2.2.1. Nerve Conduction Studies (NCSs)
NCSs were performed using a bipolar surface stimulation electrode (16893; Natus Medical, Inc., San Carlos, CA, USA) and two self-adhesive monopolar surface recording electrodes (019-400400; Natus Medical, Inc., San Carlos, CA, USA). The stimulating anode was placed medially and 1.5 cm distally to the ASIS, with the cathode positioned 2.5 cm distal to the anode. The recording electrodes were located along a straight line between the ASIS and the lateral border of the patella, with the active recording electrode 20 cm distal to the ASIS, and the reference electrode positioned 3 cm more distally (i.e., antidromic measurement). The ground electrode was placed between the stimulating and recording electrodes. Filter settings were 3.2–3200 Hz, a sensitivity 5 μV/division, and sweep speed 1 ms/division. Stimuli were delivered at a frequency of 2 Hz, with a stimulus duration of 0.1 ms. The final SNAP was obtained by averaging 20 sweeps, and two SNAPs were superimposed to ensure reproducibility [7]. Sensory NCSs were defined as abnormal if (1) SNAP was absent; (2) SNAP latency exceeded the upper reference limit (i.e., reduced nerve conduction velocity (NCV)); (3) SNAP amplitude was less than 50% of the opposite side; or (4) side-to-side latency difference exceeded the upper reference limit.
2.2.2. Somatosensory Evoked Potentials (SEPs)
We recorded cortical SEPs from the scalp, using standard surface EEG electrodes (53524T; Natus Medical, Inc., San Carlos, CA, USA) with the active electrode placed 2 cm posterior to Cz and the reference electrode at Fz of the International 10-20 system of electrode placement [7,13].
LFCN SEPs were elicited using two self-adhesive monopolar surface electrodes (019-400400; Natus Medical, Inc., San Carlos, CA, USA) with the stimulating cathode 12 cm below the ASIS and the anode 5 cm more distal on a straight line between the ASIS and the lateral patella border [7]. The ground electrode was placed on the trunk. Filter settings were 3.2–3200 Hz, sensitivity 0.2 μV/division, and sweep speed 10 ms/division. At a stimulation frequency of 2 Hz, 200 stimuli (duration 0.2 ms) were delivered. Two recordings were superimposed, and the latency of the first positive peak (P30) was measured [7]. We defined SEP abnormality as follows: (1) absent P30 wave; (2) P30 latency exceeding the upper reference limit; or (3) a side-to-side latency difference exceeding the upper reference limit.

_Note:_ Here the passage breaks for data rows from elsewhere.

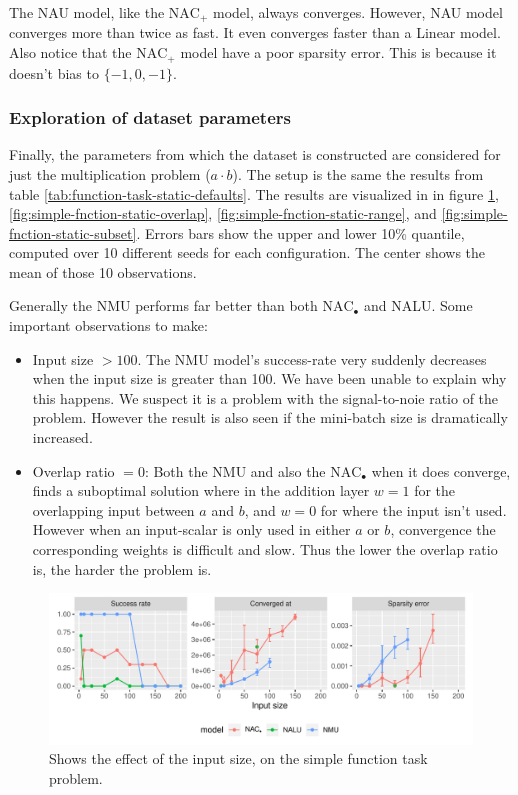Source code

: The NAU model, like the $\mathrm{NAC}_{+}$ model, always converges. However, NAU model converges more than twice as fast. It even converges faster than a Linear model. Also notice that the $\mathrm{NAC}_{+}$ model have a poor sparsity error. This is because it doesn't bias to $\{-1, 0, -1\}$.



\subsubsection{Exploration of dataset parameters}

Finally, the parameters from which the dataset is constructed are considered for just the multiplication problem ($a \cdot b$). The setup is the same the results from table \ref{tab:function-task-static-defaults}. The results are visualized in in figure \ref{fig:simple-fnction-static-input-size}, \ref{fig:simple-fnction-static-overlap}, \ref{fig:simple-fnction-static-range}, and \ref{fig:simple-fnction-static-subset}. Errors bars show the upper and lower 10\% quantile, computed over 10 different seeds for each configuration. The center shows the mean of those 10 observations.

Generally the NMU performs far better than both $\mathrm{NAC}_{\bullet}$ and NALU. Some important observations to make:

\begin{itemize}
\item Input size $> 100$. The NMU model's success-rate very suddenly decreases when the input size is greater than 100. We have been unable to explain why this happens. We suspect it is a problem with the signal-to-noie ratio of the problem. However the result is also seen if the mini-batch size is dramatically increased.
\item Overlap ratio $= 0$: Both the NMU and also the $\mathrm{NAC}_{\bullet}$ when it does converge, finds a suboptimal solution where in the addition layer $w=1$ for the overlapping input between $a$ and $b$, and $w = 0$ for where the input isn't used. However when an input-scalar is only used in either $a$ or $b$, convergence the corresponding weights is difficult and slow. Thus the lower the overlap ratio is, the harder the problem is.
\end{itemize}

\begin{figure}[H]
\centering
\includegraphics[width=\linewidth]{results/simple_function_static_input_size.pdf}
\caption{Shows the effect of the input size, on the simple function task problem.}
\label{fig:simple-fnction-static-input-size}
\end{figure}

For tibial SEPs, the TN was stimulated at the ankle, using two self-adhesive monopolar surface electrodes (019-400400; Natus Medical, Inc., San Carlos, CA, USA). Filter settings were 3.2–3200 Hz, sensitivity 0.2 μV/division, and sweep speed 10 ms/division. For each response, 100 stimuli of 0.2 ms duration were delivered at 5 Hz. Two recordings were superimposed, and the latency of the first positive peak (P40) was measured. The latency differences between cortical tibial SEPs and LFCN SEPs (parameter D) were calculated. We defined abnormality as follows: (1) a D value below the lower confidence limit, or (2) a side-to-side D difference exceeding the upper confidence limit.
2.3. Statistical Analysis
All reference limits were calculated in the control group using parametric statistics (mean ± 2 SD). Statistical comparisons were made using the Student’s t-test. We calculated each test’s sensitivity, specificity, positive predictive value (PPV), and negative predictive value (NPV) using the conventional 2 × 2 table. The Chi-square test was used to determine the association between NCSs and SEPs in their ability to record a response. Based on our data and previously reported studies [7,12,13], an algorithm for the EDx evaluation of patients with MP was formulated. The sensitivity and specificity of the protocol on our data were calculated.
2.4. Ethic Statements
The study was approved by the National Ethics Committee of Slovenia, and all subjects provided informed consent before their inclusion into the study.
3. Results
A total of 29 patients (15 men), and 26 healthy controls (15 men) were included in the study. Unilateral MP was clinically diagnosed in 25 patients, and bilateral MP in four patients. The patient group was significantly older (median age: 59 years vs. 26 years; range: 20–78 years vs. 21–61 years; p < 0.001), shorter (median height: 168 cm vs. 177 cm; range: 145–193 cm vs. 162–194 cm; p < 0.001), and heavier than the control group (median body mass index (BMI): 28.4 kg/m2 vs. 22.2 kg/m2; (p < 0.001)).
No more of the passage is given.